Data shown =
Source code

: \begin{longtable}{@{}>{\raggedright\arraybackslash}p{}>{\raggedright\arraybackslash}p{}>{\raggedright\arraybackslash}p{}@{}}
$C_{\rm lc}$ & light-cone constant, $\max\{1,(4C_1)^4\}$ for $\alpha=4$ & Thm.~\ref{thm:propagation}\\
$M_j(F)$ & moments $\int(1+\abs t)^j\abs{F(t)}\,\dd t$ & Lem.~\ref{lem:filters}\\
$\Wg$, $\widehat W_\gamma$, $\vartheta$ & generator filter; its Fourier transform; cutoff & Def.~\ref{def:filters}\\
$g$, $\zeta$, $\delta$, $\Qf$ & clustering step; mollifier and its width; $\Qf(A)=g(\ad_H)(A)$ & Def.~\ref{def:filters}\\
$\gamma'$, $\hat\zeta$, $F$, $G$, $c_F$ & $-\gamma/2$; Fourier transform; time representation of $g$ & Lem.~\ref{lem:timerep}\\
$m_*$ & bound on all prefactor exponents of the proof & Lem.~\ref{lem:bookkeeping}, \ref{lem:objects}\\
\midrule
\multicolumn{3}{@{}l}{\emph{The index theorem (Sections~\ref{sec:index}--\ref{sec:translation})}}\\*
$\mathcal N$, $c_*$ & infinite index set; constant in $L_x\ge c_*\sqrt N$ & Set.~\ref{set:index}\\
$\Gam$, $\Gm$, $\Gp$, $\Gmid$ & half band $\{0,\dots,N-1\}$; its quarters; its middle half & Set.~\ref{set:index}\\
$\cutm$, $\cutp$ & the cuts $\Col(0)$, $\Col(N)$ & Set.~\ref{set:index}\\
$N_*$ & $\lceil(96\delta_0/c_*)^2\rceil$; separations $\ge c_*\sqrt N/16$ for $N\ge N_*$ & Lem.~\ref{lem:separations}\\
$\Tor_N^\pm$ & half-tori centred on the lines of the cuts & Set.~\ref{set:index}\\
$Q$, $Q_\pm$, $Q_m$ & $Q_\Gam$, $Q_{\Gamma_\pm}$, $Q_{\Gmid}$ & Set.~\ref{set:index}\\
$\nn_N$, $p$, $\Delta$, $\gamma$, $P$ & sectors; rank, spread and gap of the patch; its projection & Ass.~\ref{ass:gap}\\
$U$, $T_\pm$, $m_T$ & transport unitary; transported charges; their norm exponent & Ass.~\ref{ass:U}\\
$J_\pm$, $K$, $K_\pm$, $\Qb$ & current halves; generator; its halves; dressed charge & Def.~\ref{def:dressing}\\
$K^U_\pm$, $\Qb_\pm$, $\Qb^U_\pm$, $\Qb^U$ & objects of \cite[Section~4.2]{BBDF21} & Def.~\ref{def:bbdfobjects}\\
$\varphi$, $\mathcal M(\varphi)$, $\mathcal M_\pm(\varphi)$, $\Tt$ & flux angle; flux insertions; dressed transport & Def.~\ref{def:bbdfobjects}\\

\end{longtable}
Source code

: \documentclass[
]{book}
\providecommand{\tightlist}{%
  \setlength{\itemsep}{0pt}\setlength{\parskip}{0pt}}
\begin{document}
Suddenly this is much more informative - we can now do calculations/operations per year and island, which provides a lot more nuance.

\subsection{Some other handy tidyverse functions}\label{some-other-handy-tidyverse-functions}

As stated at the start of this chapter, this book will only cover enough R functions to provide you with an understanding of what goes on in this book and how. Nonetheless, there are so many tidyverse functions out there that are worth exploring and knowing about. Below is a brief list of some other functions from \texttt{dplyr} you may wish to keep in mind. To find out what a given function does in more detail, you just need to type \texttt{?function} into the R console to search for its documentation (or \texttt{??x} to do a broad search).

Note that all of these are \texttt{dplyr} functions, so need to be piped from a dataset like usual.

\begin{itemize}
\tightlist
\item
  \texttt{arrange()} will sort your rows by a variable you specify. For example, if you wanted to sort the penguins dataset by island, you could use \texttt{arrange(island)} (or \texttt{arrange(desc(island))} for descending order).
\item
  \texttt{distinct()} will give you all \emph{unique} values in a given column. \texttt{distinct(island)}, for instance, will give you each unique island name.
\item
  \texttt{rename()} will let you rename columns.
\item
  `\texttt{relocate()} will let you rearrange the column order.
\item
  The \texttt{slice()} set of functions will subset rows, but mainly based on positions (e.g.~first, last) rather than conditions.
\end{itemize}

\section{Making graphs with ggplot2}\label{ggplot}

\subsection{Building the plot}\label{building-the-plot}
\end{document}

Your goal = Return the material exactly as it stands above, but only from its first line to the line containing "Fourier transform; time", both ends included.

Solved problem =
Source code

: \begin{longtable}{@{}>{\raggedright\arraybackslash}p{}>{\raggedright\arraybackslash}p{}>{\raggedright\arraybackslash}p{}@{}}
$C_{\rm lc}$ & light-cone constant, $\max\{1,(4C_1)^4\}$ for $\alpha=4$ & Thm.~\ref{thm:propagation}\\
$M_j(F)$ & moments $\int(1+\abs t)^j\abs{F(t)}\,\dd t$ & Lem.~\ref{lem:filters}\\
$\Wg$, $\widehat W_\gamma$, $\vartheta$ & generator filter; its Fourier transform; cutoff & Def.~\ref{def:filters}\\
$g$, $\zeta$, $\delta$, $\Qf$ & clustering step; mollifier and its width; $\Qf(A)=g(\ad_H)(A)$ & Def.~\ref{def:filters}\\
$\gamma'$, $\hat\zeta$, $F$, $G$, $c_F$ & $-\gamma/2$; Fourier transform; time representation of $g$ & Lem.~\ref{lem:timerep}\\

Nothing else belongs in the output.